» **TASK REQUIREMENTS**: In the listing below, locate the line containing "if( uxQueueMessagesWaiting( xQueue ) != 0 )" and the line containing "UART3_Enviar(dato,8);". Output both of them and every line between, exactly as written, and nothing more.

» **EXTRACTED RECORDS**:
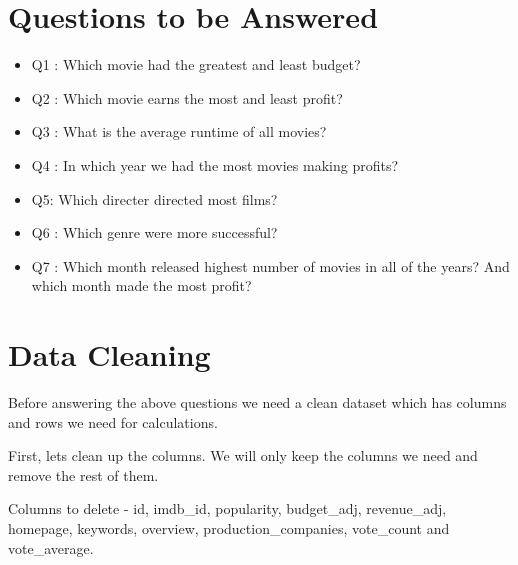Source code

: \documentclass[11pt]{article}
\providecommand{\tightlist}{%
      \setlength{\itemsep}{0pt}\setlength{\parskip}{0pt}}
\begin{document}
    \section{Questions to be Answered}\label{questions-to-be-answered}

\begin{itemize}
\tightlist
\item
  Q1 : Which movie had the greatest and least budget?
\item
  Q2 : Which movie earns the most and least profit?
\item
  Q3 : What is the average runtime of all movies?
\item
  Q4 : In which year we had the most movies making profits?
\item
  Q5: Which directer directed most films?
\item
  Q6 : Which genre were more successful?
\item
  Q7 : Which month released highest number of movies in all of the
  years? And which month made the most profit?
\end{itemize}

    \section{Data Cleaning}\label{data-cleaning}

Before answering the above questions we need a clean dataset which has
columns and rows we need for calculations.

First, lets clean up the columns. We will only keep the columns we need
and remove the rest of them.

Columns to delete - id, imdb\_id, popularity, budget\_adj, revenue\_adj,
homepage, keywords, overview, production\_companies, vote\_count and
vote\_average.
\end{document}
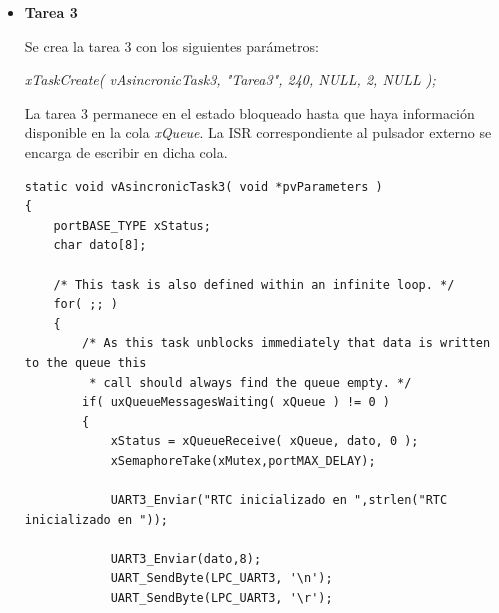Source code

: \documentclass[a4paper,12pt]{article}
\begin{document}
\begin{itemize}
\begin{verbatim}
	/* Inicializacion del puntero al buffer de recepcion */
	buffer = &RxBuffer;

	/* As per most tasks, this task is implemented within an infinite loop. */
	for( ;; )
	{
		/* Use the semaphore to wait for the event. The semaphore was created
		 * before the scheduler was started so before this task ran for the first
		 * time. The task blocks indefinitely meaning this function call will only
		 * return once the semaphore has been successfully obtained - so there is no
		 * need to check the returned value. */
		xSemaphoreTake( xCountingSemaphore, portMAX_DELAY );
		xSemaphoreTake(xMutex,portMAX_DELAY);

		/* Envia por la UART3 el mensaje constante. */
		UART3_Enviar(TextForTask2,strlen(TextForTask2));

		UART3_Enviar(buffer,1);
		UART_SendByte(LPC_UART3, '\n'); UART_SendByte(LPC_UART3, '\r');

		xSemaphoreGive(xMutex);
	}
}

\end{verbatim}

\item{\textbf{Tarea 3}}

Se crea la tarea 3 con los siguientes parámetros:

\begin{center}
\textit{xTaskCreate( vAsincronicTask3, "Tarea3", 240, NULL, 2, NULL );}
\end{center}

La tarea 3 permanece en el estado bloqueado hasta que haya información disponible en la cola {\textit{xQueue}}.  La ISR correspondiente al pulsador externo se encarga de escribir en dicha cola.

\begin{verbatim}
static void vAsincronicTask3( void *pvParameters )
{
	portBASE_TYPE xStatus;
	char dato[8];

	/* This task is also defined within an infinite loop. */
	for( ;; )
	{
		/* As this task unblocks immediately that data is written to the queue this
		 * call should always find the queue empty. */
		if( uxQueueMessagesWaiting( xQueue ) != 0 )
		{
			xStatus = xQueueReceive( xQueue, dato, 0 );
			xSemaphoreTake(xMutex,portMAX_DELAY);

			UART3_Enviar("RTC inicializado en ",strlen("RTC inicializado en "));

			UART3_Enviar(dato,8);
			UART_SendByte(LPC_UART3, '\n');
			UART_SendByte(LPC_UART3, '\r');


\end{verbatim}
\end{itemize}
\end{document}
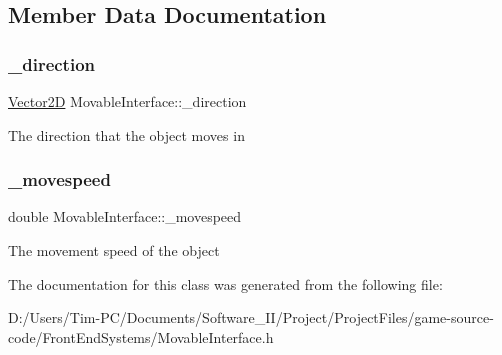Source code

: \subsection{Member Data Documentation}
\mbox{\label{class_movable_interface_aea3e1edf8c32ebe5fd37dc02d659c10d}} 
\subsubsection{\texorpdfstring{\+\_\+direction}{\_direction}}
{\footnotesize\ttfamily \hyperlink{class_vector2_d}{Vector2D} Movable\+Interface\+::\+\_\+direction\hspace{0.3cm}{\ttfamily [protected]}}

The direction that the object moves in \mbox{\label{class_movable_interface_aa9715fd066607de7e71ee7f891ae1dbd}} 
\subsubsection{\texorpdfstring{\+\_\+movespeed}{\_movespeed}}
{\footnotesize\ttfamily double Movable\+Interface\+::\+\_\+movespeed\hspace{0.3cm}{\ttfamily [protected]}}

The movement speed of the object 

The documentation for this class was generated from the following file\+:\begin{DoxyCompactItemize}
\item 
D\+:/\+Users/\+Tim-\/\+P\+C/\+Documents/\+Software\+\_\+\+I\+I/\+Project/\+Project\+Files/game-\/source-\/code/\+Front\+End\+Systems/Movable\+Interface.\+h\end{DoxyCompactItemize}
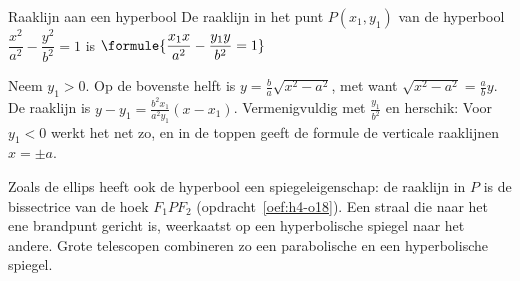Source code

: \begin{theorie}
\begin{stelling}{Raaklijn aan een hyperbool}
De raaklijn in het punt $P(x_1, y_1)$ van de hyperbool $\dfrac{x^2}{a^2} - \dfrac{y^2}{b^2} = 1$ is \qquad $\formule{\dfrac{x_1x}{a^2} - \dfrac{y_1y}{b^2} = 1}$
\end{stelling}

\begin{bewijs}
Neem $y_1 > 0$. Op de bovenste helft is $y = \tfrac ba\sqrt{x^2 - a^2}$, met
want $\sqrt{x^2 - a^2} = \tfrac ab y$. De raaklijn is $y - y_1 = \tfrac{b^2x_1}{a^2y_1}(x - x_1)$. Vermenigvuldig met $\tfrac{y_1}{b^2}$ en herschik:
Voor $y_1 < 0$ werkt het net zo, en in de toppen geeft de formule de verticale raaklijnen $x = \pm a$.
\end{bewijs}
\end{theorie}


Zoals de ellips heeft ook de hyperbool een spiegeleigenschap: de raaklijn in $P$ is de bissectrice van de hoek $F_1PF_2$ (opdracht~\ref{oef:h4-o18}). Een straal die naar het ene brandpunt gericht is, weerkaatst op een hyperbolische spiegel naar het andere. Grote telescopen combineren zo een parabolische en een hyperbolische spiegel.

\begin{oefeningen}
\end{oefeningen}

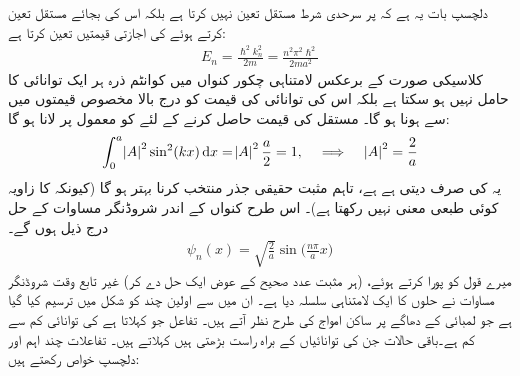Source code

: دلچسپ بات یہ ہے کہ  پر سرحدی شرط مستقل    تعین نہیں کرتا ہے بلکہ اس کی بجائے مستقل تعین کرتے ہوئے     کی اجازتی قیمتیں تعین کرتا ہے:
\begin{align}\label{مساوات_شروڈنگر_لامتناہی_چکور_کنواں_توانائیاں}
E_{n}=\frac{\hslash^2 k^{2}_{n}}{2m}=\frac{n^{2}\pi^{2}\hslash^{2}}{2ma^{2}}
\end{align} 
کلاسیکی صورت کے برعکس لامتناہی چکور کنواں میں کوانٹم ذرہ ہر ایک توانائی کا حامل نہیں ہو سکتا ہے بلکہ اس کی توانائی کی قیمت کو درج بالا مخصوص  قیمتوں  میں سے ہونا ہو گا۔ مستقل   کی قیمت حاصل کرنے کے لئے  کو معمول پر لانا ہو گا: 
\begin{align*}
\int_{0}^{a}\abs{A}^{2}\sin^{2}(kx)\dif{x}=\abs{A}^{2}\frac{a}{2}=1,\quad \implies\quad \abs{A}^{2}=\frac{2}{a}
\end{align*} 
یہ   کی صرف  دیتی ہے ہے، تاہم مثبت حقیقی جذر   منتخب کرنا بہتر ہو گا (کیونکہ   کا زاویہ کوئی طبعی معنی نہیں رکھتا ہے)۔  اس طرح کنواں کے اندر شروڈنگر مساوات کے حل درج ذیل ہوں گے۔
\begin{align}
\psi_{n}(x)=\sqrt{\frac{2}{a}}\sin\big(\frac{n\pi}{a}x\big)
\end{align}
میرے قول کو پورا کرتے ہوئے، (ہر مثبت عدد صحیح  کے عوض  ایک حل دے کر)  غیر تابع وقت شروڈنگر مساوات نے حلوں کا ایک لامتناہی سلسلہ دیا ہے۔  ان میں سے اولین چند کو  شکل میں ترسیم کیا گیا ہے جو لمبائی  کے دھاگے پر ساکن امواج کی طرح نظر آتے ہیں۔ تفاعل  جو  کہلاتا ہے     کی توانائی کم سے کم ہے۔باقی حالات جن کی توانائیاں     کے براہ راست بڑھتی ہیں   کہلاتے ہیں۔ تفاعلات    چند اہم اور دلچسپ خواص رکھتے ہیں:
==
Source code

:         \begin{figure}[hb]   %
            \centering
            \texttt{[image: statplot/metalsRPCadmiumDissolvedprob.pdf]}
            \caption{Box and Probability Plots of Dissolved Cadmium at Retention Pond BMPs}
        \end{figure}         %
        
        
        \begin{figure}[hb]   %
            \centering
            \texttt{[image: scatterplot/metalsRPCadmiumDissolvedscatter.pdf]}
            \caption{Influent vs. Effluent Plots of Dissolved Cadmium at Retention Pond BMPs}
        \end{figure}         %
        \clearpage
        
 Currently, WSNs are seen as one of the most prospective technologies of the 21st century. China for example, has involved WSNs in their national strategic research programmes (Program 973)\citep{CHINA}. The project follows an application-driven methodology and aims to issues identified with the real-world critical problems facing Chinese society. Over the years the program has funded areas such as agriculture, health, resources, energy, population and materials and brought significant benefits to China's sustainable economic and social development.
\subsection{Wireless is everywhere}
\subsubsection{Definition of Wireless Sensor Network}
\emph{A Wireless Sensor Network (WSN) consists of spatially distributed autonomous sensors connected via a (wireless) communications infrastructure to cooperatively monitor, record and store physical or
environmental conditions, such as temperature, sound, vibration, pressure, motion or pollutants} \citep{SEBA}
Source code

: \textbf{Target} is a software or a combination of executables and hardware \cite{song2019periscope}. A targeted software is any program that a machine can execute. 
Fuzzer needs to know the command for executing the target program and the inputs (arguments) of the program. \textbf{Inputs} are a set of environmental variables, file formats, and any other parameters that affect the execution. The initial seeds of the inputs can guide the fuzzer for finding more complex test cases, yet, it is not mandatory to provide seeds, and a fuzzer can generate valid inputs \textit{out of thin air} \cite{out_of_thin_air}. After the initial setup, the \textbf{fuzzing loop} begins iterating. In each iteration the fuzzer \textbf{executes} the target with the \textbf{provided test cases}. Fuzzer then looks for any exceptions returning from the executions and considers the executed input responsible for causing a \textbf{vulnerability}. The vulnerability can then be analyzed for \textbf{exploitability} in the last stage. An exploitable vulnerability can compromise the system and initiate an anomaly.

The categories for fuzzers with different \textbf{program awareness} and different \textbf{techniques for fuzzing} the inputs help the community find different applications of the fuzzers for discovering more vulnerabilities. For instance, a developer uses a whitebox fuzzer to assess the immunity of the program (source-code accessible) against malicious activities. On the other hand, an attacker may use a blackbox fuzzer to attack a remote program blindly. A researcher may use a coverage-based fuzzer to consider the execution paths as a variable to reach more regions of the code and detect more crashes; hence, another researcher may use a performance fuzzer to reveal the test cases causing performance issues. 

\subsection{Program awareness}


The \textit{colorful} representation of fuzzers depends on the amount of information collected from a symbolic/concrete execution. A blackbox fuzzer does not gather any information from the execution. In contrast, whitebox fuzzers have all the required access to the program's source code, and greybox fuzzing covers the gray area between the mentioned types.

» **EXPECTED ANSWER**:
		if( uxQueueMessagesWaiting( xQueue ) != 0 )
		{
			xStatus = xQueueReceive( xQueue, dato, 0 );
			xSemaphoreTake(xMutex,portMAX_DELAY);

			UART3_Enviar("RTC inicializado en ",strlen("RTC inicializado en "));

			UART3_Enviar(dato,8);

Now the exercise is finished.